In 2014, a Chinese company purchased the majority of shares in Tnuva, Israel’s biggest dairy producer. For some, China’s increasing hand in infrastructure projects as well as in the food industry, means that large chunks of Israel’s economy could lie outside of Israeli control.

Israel had dropped military cooperation some time ago. Israel developed an indigenous fighter aircraft, the Lavi, with American help. It was killed in 1987 after American pulled out. Three prototypes have flown. When China released the first images of the J-10 fighter, people that know something about military aviation said “it’s the twin of the Lavi.” Israel Aerospace Industries (IAI), developer of the Lavi, has persistently denied it but the J-10 has been dubbed by Israeli national security observers as “the Chinese Lavi.”

In 1994, Israel entered into talks with China regarding the sale of the Phalcon airborne radar system. The initial order was for four units but with an understanding that as many as eight would be procured. An agreement between China and Israel was signed in July 1996.

On 12 July 2000, Prime Minister Ehud Barak announced that Israel would scrap the deal. Israel had to pay China $350 million as compensation.

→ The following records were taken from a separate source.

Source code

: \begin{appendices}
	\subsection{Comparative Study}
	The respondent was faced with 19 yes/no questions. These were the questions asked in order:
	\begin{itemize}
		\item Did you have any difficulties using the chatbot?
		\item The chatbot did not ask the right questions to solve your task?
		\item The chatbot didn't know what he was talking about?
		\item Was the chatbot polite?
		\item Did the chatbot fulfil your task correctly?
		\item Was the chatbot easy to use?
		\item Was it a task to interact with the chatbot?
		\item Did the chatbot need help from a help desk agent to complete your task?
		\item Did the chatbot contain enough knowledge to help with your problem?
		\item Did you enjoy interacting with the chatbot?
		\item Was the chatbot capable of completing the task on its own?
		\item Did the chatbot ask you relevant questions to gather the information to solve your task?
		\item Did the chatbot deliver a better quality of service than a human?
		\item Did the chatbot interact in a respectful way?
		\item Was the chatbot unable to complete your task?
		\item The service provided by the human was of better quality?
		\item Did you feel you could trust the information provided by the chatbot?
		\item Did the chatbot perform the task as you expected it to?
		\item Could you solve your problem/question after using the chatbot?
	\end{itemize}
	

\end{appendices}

Since then, Israel has not sold China any defense system or related know how.

Haifa is the not the only focus of Chinese interest in Israel. Chinese companies are building huge projects in Israel. Chinese delegations of scientists and businessmen visit Israel all the time. Chinese companies have invested in many Israeli companies.

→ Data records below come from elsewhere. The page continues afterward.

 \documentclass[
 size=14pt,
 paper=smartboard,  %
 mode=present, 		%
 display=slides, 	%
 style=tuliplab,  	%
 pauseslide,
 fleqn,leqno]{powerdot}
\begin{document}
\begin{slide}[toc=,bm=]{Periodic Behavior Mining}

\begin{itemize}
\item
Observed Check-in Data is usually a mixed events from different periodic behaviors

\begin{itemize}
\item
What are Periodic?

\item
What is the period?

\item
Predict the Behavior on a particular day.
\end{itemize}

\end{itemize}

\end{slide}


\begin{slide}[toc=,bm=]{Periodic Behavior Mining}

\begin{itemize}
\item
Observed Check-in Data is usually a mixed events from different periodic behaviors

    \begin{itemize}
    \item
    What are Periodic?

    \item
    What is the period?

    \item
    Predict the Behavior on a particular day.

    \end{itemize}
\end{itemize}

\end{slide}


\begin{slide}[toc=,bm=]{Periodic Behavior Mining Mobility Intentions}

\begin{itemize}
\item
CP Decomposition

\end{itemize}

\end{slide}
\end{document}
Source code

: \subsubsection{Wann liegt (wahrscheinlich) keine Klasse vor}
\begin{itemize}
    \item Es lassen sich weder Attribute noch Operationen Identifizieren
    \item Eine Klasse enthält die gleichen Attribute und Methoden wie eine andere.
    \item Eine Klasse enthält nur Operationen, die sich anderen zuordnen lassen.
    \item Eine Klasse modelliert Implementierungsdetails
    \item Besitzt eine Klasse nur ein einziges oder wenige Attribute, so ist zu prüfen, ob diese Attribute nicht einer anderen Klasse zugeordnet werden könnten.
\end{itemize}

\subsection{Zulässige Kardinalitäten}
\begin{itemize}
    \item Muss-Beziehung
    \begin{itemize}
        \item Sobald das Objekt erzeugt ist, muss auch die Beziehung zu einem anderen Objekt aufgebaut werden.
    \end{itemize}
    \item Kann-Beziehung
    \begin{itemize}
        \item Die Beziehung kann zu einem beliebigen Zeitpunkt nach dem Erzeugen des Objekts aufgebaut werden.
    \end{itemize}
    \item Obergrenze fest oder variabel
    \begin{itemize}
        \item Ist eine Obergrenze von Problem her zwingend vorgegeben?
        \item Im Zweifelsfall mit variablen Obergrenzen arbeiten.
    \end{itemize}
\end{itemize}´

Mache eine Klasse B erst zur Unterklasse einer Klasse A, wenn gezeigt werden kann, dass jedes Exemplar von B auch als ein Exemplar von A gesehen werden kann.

The Chinese also offered to buy big parts of two major Israeli insurance companies but that plan was blocked by the government commissioner in charge of supervising the insurance market.

Yaakov Peri, former head of Shin Beit, told Breaking Defense,  that the Chinese penetration into Israel is very broad. “They try to get from Israel anything that can help their economy. As part of these efforts, Chinese officials can easily get information from Israeli officials in a long list of companies.”

Peri added that there is some protection but “this does not ensure that critical data will not get to the wrong hands.” The former head of the Israeli general security service said much more must be done to minimize the threat.